A new academic investigation looks at understudied but important elements of Mexico’s security challenge: the factors that lead drug traffickers to exit the violent trade, and how to encourage more to follow suit.
The study is called “Getting out of the Game: Desistance from Drug Trafficking,” and was written by Howard Campbell and Tobin Hansen, professors at the University of Texas El Paso and Oregon State University, respectively. Based on interviews with dozens of former drug traffickers in El Paso and neighboring Juarez, the authors sought to examine what keeps a given trafficker in a life of crime, providing insight into how to facilitate such a transition.
Unemployed youth in Mexico, known as “ni-nis” because they neither work nor are they in school (in Spanish, “ni estudian ni trabajan"), number some 8 million, and serve as fertile ground for gangs in need of gunmen, lookouts, and retail drug vendors. Many of the social proposals to target organized crime has focused on how to reduce this number, and therefore reduce the number of bodies interested in working for the the nation’s various drug trafficking organizations.
However, probably the biggest single impediment to reducing the cohort of disenfranchised youth is slow growth, something that has dogged Mexico since the 1970s. It is the product of structural factors more than a lack of sufficient interest from the government, and insofar as attention to the ni-nis can reduce the power of the drug trade, it is a long-term proposition, not something that can bring murder rates down in the next couple of months.
Furthermore, Mexico’s drug trade employs an estimated 500,000 people, so even if the ni-nis all found jobs or started school tomorrow, the nation would still be saddled with a huge number of dangerous criminals. Eliminating such a large group via arrests and confrontations is, of course, plainly impossible; to reduce the size of the population living off of the drug trade, Mexico’s government needs to ease and encourage the transition away from drug production.
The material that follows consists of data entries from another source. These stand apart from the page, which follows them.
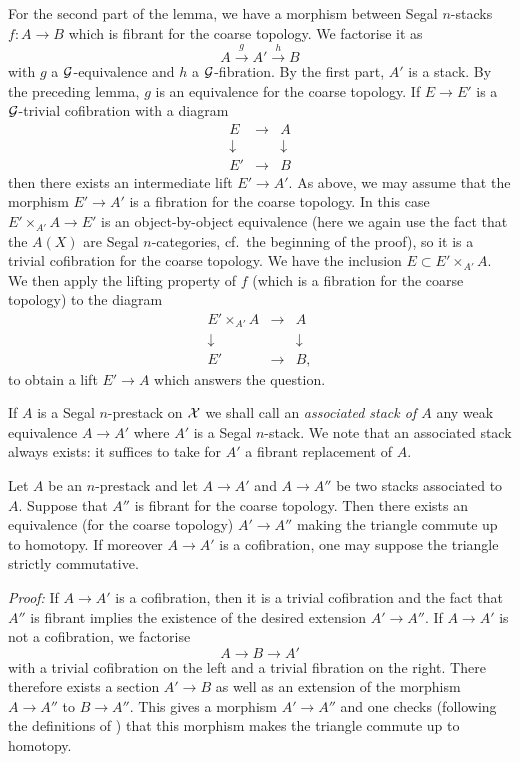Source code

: For the second part of the lemma,
we have a morphism between Segal $n$-stacks $f: A\rightarrow B$ which is
fibrant for the coarse topology. We factorise it as
$$
A\stackrel{g}{\rightarrow} A'\stackrel{h}{\rightarrow} B
$$
with $g$ a $\Gg$-equivalence and $h$ a $\Gg$-fibration. By the
first part,
$A'$ is a stack. By the preceding lemma, $g$ is an equivalence for the
coarse topology. If $E\rightarrow E'$ is a $\Gg$-trivial cofibration
with a diagram
$$
\begin{array}{ccc}
E&\rightarrow & A\\
\downarrow && \downarrow \\
E'&\rightarrow & B
\end{array}
$$
then there exists an intermediate lift $E'\rightarrow A'$. As
above, we may assume that the morphism $E'\rightarrow A'$ is a
fibration
for the coarse topology. In this case $E'\times _{A'} A\rightarrow E'$
is an object-by-object equivalence (here we again use the fact that the
$A(X)$ are Segal $n$-categories, cf.\ the beginning of the
proof),
so it is a trivial cofibration for the coarse topology.
We have the inclusion
$E\subset E'\times _{A'}A$. We then apply the lifting
property of $f$ (which is a
fibration for the coarse topology) to the diagram
$$
\begin{array}{ccc}
E'\times _{A'}A&\rightarrow & A\\
\downarrow && \downarrow \\
E'&\rightarrow & B,
\end{array}
$$
to obtain a lift $E'\rightarrow A$ which answers the question.
\eop



If $A$ is a Segal $n$-prestack on $\Xx$ we shall call an {\em associated
stack of $A$} any weak
equivalence
$A\rightarrow A'$ where $A'$ is a Segal $n$-stack. We note that an associated
stack always exists: it suffices to take for $A'$ a fibrant replacement of
$A$.

\begin{corollary}
\label{unique}
Let $A$ be an $n$-prestack and let $A\rightarrow A'$ and $A\rightarrow A''$
be two stacks associated to $A$. Suppose that $A''$ is fibrant for the
coarse topology. Then there exists an equivalence (for the coarse topology)
$A'\rightarrow A''$ making the triangle commute up to homotopy.
If moreover $A\rightarrow A'$ is a cofibration, one may suppose
the triangle
strictly commutative.
\end{corollary}
{\em Proof:}
If $A\rightarrow A'$ is a cofibration, then it is a trivial cofibration and
the fact that $A''$ is fibrant implies the existence of the desired
extension $A'\rightarrow
A''$.  If $A\rightarrow A'$ is not a cofibration, we factorise
$$
A\rightarrow B \rightarrow A'
$$
with a trivial cofibration on the left and a trivial fibration
on the right. There therefore exists a section $A'\rightarrow B$ as well as an extension
of the morphism $A\rightarrow A''$ to $B\rightarrow A''$. This gives a morphism
$A'\rightarrow A''$ and one checks (following the definitions of
\cite{Quillen})
that this morphism makes the triangle commute up to homotopy.
\eop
And here is where Campbell and Hansen’s study proves helpful. They point to four different obstacles to or catalysts for a criminal leaving the drug trade:
The risk of punishment. This can either serve to impede or encourage a move out of the drug trade. Traffickers who are worried that their partners will kill them or their families should they try to escape the business will be more leery of severing ties to their past life. However, the prospect of a long jail sentence or death at the hands of their rivals serves as a powerful motivator to carve out a new existence.
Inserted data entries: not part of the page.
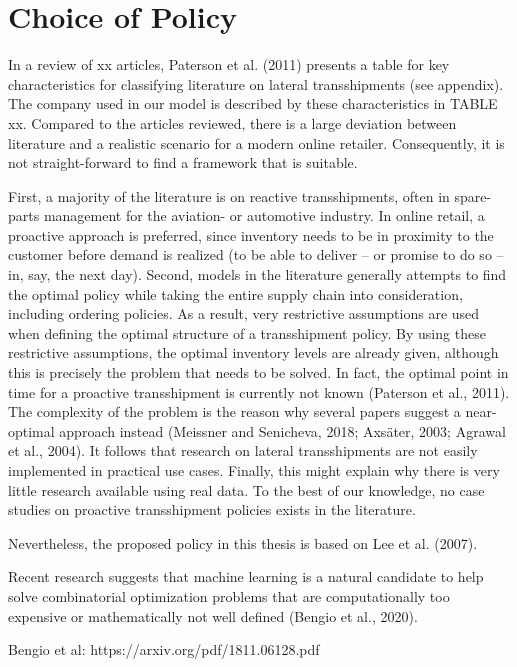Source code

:\documentclass[../../main.tex]{subfiles}
\begin{document}

\section{Choice of Policy}

In a review of xx articles, Paterson et al. (2011) presents a table for key characteristics for classifying literature on lateral transshipments (see appendix). The company used in our model is described by these characteristics in TABLE xx. Compared to the articles reviewed, there is a large deviation between literature and a realistic scenario for a modern online retailer. Consequently, it is not straight-forward to find a framework that is suitable.

First, a majority of the literature is on reactive transshipments, often in spare-parts management for the aviation- or automotive industry. In online retail, a proactive approach is preferred, since inventory needs to be in proximity to the customer before demand is realized (to be able to deliver – or promise to do so – in, say, the next day). Second, models in the literature generally attempts to find the optimal policy while taking the entire supply chain into consideration, including ordering policies. As a result, very restrictive assumptions are used when defining the optimal structure of a transshipment policy. By using these restrictive assumptions, the optimal inventory levels are already given, although this is precisely the problem that needs to be solved. In fact, the optimal point in time for a proactive transshipment is currently not known (Paterson et al., 2011). The complexity of the problem is the reason why several papers suggest a near-optimal approach instead (Meissner and Senicheva, 2018; Axsäter, 2003; Agrawal et al., 2004). It follows that research on lateral transshipments are not easily implemented in practical use cases. Finally, this might explain why there is very little research available using real data. To the best of our knowledge, no case studies on proactive transshipment policies exists in the literature.

Nevertheless, the proposed policy in this thesis is based on Lee et al. (2007). 
 
Recent research suggests that machine learning is a natural candidate to help solve combinatorial optimization problems that are computationally too expensive or mathematically not well defined (Bengio et al., 2020). 

Bengio et al: https://arxiv.org/pdf/1811.06128.pdf
\end{document}
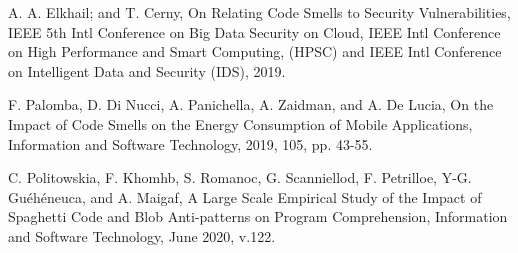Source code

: \documentclass{sigchi}
\begin{document}
\begin{thebibliography}{2}
	 A. A. Elkhail; and T. Cerny, On Relating Code Smells to Security Vulnerabilities, IEEE 5th Intl Conference on Big Data Security on Cloud, IEEE Intl Conference on High Performance and Smart Computing, (HPSC) and IEEE Intl Conference on Intelligent Data and Security (IDS), 2019.
	
	F. Palomba, D. Di Nucci, A. Panichella, A. Zaidman, and A. De Lucia, On the Impact of Code Smells on the Energy Consumption of Mobile Applications, Information and Software Technology, 2019, 105, pp. 43-55.
	
	 C. Politowskia, F. Khomhb, S. Romanoc, G. Scanniellod, F. Petrilloe, Y-G. Guéhéneuca, and A. Maigaf, A Large Scale Empirical Study of the Impact of Spaghetti Code and Blob Anti-patterns on Program Comprehension, Information and Software Technology, June 2020, v.122.
	
	
\end{thebibliography}
\end{document}
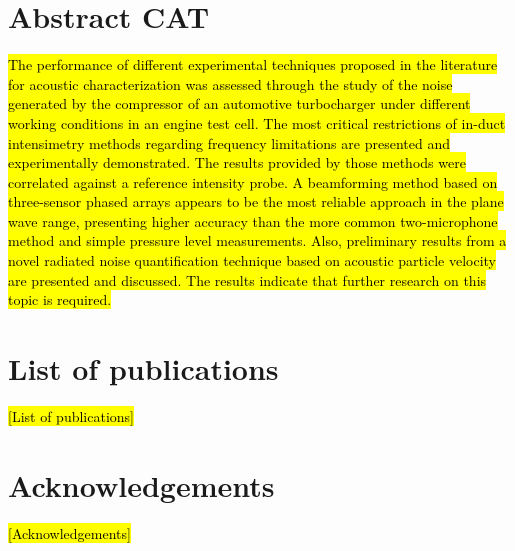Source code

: \documentclass[final,twoside,11pt]{book}
\makeatletter
\numberwithin{equation}{section}
\numberwithin{figure}{chapter}
\numberwithin{table}{chapter}
\def\cleardoublepage{\clearpage\if@twoside \ifodd\c@page\else
  \hbox{}
  \thispagestyle{empty}
  \newpage
  \if@twocolumn\hbox{}\newpage\fi\fi\fi}
\makeatother
\begin{document}
\chapter*{Abstract CAT}
\hl{The performance of different experimental techniques proposed in the literature for acoustic characterization was assessed through the study of the noise generated by the compressor of an automotive turbocharger under different working conditions in an engine test cell. The most critical restrictions of in-duct intensimetry methods regarding frequency limitations are presented and experimentally demonstrated. The results provided by those methods were correlated against a reference intensity probe. A beamforming method based on three-sensor phased arrays appears to be the most reliable approach in the plane wave range, presenting higher accuracy than the more common two-microphone method and simple pressure level measurements. Also, preliminary results from a novel radiated noise quantification technique based on acoustic particle velocity are presented and discussed. The results indicate that further research on this topic is required.}
\cleardoublepage

\chapter*{List of publications}
\hl{[List of publications]}
\cleardoublepage

\chapter*{Acknowledgements}
\hl{[Acknowledgements]}
\cleardoublepage

\null\vspace{2cm}
\end{document}
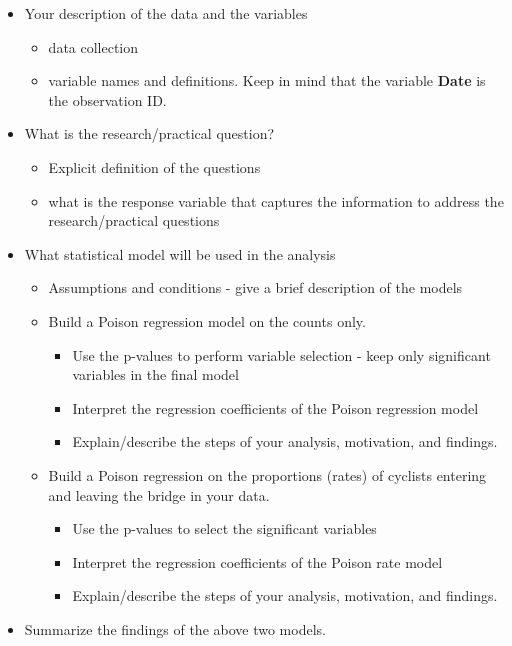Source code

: \documentclass[
]{book}
\providecommand{\tightlist}{%
  \setlength{\itemsep}{0pt}\setlength{\parskip}{0pt}}
\begin{document}
\begin{itemize}
\tightlist
\item
  Your description of the data and the variables

  \begin{itemize}
  \tightlist
  \item
    data collection
  \item
    variable names and definitions. Keep in mind that the variable \textbf{Date} is the observation ID.
  \end{itemize}
\item
  What is the research/practical question?

  \begin{itemize}
  \tightlist
  \item
    Explicit definition of the questions
  \item
    what is the response variable that captures the information to address the research/practical questions
  \end{itemize}
\item
  What statistical model will be used in the analysis

  \begin{itemize}
  \tightlist
  \item
    Assumptions and conditions - give a brief description of the models
  \item
    Build a Poison regression model on the counts only.

    \begin{itemize}
    \tightlist
    \item
      Use the p-values to perform variable selection - keep only significant variables in the final model
    \item
      Interpret the regression coefficients of the Poison regression model
    \item
      Explain/describe the steps of your analysis, motivation, and findings.
    \end{itemize}
  \item
    Build a Poison regression on the proportions (rates) of cyclists entering and leaving the bridge in your data.

    \begin{itemize}
    \tightlist
    \item
      Use the p-values to select the significant variables
    \item
      Interpret the regression coefficients of the Poison rate model
    \item
      Explain/describe the steps of your analysis, motivation, and findings.
    \end{itemize}
  \end{itemize}
\item
  Summarize the findings of the above two models.
\end{itemize}
\end{document}
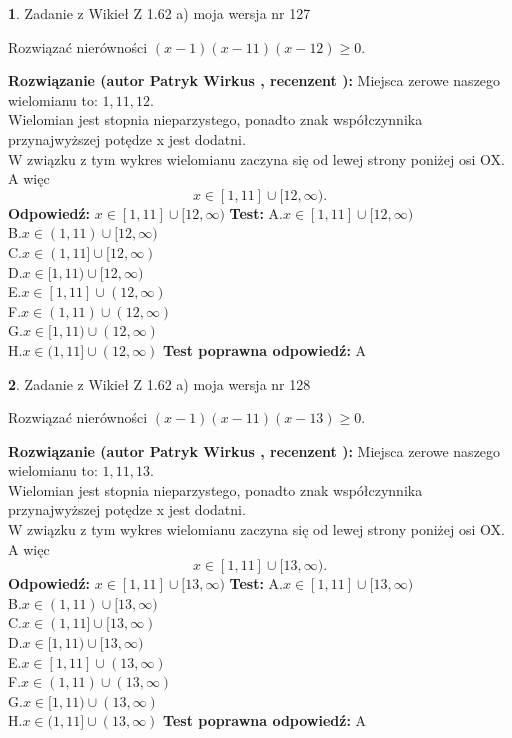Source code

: \documentclass[12pt, a4paper]{article}
\theoremstyle{definition} %
\newtheorem{zad}{}
\newcommand{\zadStart}[1]{\begin{zad}#1\newline}
\newcommand{\zadStop}{\end{zad}}
\newcommand{\rozwStart}[2]{\noindent \textbf{Rozwiązanie (autor #1 , recenzent #2): }\newline}
\newcommand{\rozwStop}{\newline}
\newcommand{\odpStart}{\noindent \textbf{Odpowiedź:}\newline}
\newcommand{\odpStop}{\newline}
\newcommand{\testStart}{\noindent \textbf{Test:}\newline}
\newcommand{\testStop}{\newline}
\newcommand{\kluczStart}{\noindent \textbf{Test poprawna odpowiedź:}\newline}
\newcommand{\kluczStop}{\newline}
\begin{document}
\zadStart{Zadanie z Wikieł Z 1.62 a) moja wersja nr 127}

Rozwiązać nierówności $(x-1)(x-11)(x-12)\ge0$.
\zadStop
\rozwStart{Patryk Wirkus}{}
Miejsca zerowe naszego wielomianu to: $1, 11, 12$.\\
Wielomian jest stopnia nieparzystego, ponadto znak współczynnika przy\linebreak najwyższej potędze x jest dodatni.\\ W związku z tym wykres wielomianu zaczyna się od lewej strony poniżej osi OX. A więc $$x \in [1,11] \cup [12,\infty).$$
\rozwStop
\odpStart
$x \in [1,11] \cup [12,\infty)$
\odpStop
\testStart
A.$x \in [1,11] \cup [12,\infty)$\\
B.$x \in (1,11) \cup [12,\infty)$\\
C.$x \in (1,11] \cup [12,\infty)$\\
D.$x \in [1,11) \cup [12,\infty)$\\
E.$x \in [1,11] \cup (12,\infty)$\\
F.$x \in (1,11) \cup (12,\infty)$\\
G.$x \in [1,11) \cup (12,\infty)$\\
H.$x \in (1,11] \cup (12,\infty)$
\testStop
\kluczStart
A
\kluczStop



\zadStart{Zadanie z Wikieł Z 1.62 a) moja wersja nr 128}

Rozwiązać nierówności $(x-1)(x-11)(x-13)\ge0$.
\zadStop
\rozwStart{Patryk Wirkus}{}
Miejsca zerowe naszego wielomianu to: $1, 11, 13$.\\
Wielomian jest stopnia nieparzystego, ponadto znak współczynnika przy\linebreak najwyższej potędze x jest dodatni.\\ W związku z tym wykres wielomianu zaczyna się od lewej strony poniżej osi OX. A więc $$x \in [1,11] \cup [13,\infty).$$
\rozwStop
\odpStart
$x \in [1,11] \cup [13,\infty)$
\odpStop
\testStart
A.$x \in [1,11] \cup [13,\infty)$\\
B.$x \in (1,11) \cup [13,\infty)$\\
C.$x \in (1,11] \cup [13,\infty)$\\
D.$x \in [1,11) \cup [13,\infty)$\\
E.$x \in [1,11] \cup (13,\infty)$\\
F.$x \in (1,11) \cup (13,\infty)$\\
G.$x \in [1,11) \cup (13,\infty)$\\
H.$x \in (1,11] \cup (13,\infty)$
\testStop
\kluczStart
A
\kluczStop
\end{document}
Self-image and identity. Traffickers used to the fast life and shows of respect implicit in a position in the drug trade must confront a much more mundane existence should they go straight. Making clandestine deals for millions of dollars, with the threat of bloodshed hanging over the proceedings, is an adrenaline-intensive way of life. Furthermore, for capos who come to enjoy some success in moving up the ladder, they also have the intrinsic benefit of having authority over subordinates. Working as a welder or a line cook obviously doesn’t pack the same thrill or offer the same paycheck.
Social and family ties. Some traffickers enter the drug trade under the wing of an uncle, brother, or cousin. Some work with their closest friends to sell illegal drugs. For these traffickers, going straight isn’t just risky or economically complicated, it’s emotionally painful as well. For others, however, the expectations of family can also serve as a factor that leads them to exit the illegal drug trade.
Drug abuse/use. For drug-addicted traffickers, exiting the trade can be virtually impossible without addressing their addiction at the same time. Or put another way, attacking their dependency requires them to find another way to make a living. In either case, the two problems must be dealt together for either to be overcome.
The factors they uncover are not particularly surprising, but though they may seem commonplace, Mexico’s crime strategy often suffers from a lack of consideration of the incentives driving the principal actors in the drug trade--i.e., the criminals themselves. Unfortunately, such obstacles are highly personalized and individual, so while the government could make more resources available to fund transition programs, it’s not clear that there are any obvious policy choices that would remove or lessen the barriers for thousands of traffickers, especially at the federal level. Instead, such a transition would seem to be better encouraged and managed as close to the trafficker as is possible, so as to tailor the efforts to his specific situation.
In any event, adopting a wider lens, Campbell and Hansen close their study with a call to sponsor ex-trafficker support groups, and provide the philosophical underpinnings of a more socially sophisticated drug policy:
“[H]arm reduction policies need to address the seductive appeal of traf?cker images in Hollywood and pro-cartel narco-media...and the embeddedness of traf?cker identities in dense webs of family, community, drug-using circles, gangs and cartels, and the larger society, such that traf?ckers may stop selling drugs but not fully get out of the game. Thus, policies affecting ex-traf?ckers should go beyond individuals in isolation (the atomized traf?cker) and address the interlocking socioeconomic structures, cultural values and systems of ideas that push and pull traf?ckers out of the game and make it hard for them to stay out. Moreover, policies should be considered vis-à-vis the ways traf?ckers actually view their own lives.”